EXERCISE INPUT>
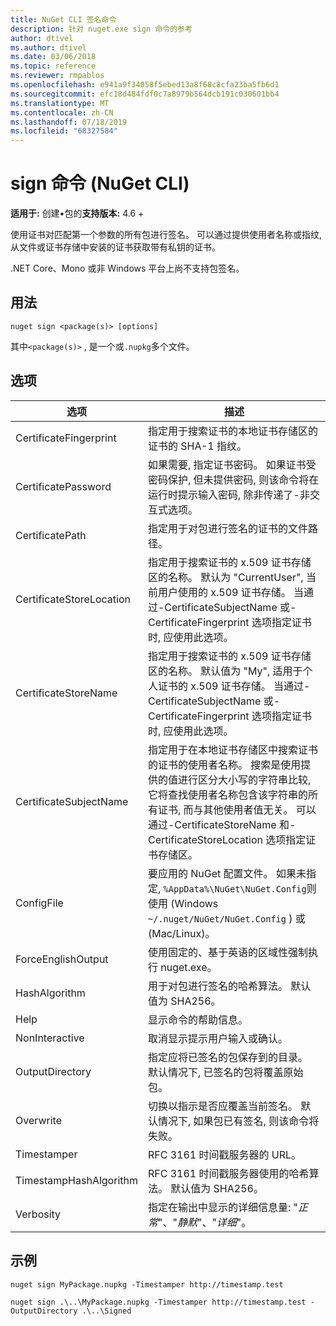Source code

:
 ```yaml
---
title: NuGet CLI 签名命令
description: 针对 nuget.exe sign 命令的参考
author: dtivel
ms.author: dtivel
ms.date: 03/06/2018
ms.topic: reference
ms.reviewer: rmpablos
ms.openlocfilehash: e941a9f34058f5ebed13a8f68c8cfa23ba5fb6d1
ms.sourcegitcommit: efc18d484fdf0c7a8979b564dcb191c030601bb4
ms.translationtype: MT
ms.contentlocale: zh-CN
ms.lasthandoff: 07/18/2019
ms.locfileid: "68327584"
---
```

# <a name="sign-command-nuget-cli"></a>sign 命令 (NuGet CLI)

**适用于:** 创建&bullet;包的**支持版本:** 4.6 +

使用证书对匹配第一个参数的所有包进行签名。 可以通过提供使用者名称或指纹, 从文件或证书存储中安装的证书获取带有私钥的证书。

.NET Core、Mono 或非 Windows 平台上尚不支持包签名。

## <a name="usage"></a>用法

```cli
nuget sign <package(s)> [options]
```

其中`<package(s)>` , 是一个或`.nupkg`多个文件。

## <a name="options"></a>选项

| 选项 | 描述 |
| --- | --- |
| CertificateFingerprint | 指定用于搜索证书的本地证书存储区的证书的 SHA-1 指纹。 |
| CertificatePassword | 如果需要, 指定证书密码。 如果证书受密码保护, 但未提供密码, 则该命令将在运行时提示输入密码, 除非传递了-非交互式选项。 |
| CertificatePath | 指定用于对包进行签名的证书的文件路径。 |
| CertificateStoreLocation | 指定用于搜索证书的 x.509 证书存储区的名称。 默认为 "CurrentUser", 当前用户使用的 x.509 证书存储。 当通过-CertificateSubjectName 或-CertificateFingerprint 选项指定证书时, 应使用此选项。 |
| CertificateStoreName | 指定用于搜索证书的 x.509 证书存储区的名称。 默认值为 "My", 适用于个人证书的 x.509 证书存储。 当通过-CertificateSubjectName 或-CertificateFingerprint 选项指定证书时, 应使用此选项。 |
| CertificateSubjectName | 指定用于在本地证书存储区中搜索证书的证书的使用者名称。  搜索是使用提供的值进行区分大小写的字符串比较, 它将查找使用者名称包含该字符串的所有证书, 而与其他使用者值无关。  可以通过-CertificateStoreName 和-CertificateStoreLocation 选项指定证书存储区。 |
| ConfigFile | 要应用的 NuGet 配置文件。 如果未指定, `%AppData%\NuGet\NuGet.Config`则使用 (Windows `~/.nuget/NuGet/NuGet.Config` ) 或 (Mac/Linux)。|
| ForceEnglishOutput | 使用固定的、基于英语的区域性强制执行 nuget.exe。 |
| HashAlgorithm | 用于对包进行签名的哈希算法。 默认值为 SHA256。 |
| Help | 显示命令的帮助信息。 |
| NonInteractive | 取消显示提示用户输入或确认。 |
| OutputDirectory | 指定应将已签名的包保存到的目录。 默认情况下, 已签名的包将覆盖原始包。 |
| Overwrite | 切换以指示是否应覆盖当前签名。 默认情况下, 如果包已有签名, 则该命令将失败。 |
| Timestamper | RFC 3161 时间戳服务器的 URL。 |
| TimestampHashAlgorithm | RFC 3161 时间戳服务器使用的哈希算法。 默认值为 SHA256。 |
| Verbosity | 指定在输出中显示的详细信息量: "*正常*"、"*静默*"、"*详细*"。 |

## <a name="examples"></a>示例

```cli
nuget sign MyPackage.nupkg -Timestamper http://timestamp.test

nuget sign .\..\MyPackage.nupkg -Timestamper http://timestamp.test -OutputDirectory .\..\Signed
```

TASK TO COMPLETE>
Pull out every line above that holds the word "证书存储区的名称".

TASK OUTPUT>
| CertificateStoreLocation | 指定用于搜索证书的 x.509 证书存储区的名称。 默认为 "CurrentUser", 当前用户使用的 x.509 证书存储。 当通过-CertificateSubjectName 或-CertificateFingerprint 选项指定证书时, 应使用此选项。 |
| CertificateStoreName | 指定用于搜索证书的 x.509 证书存储区的名称。 默认值为 "My", 适用于个人证书的 x.509 证书存储。 当通过-CertificateSubjectName 或-CertificateFingerprint 选项指定证书时, 应使用此选项。 |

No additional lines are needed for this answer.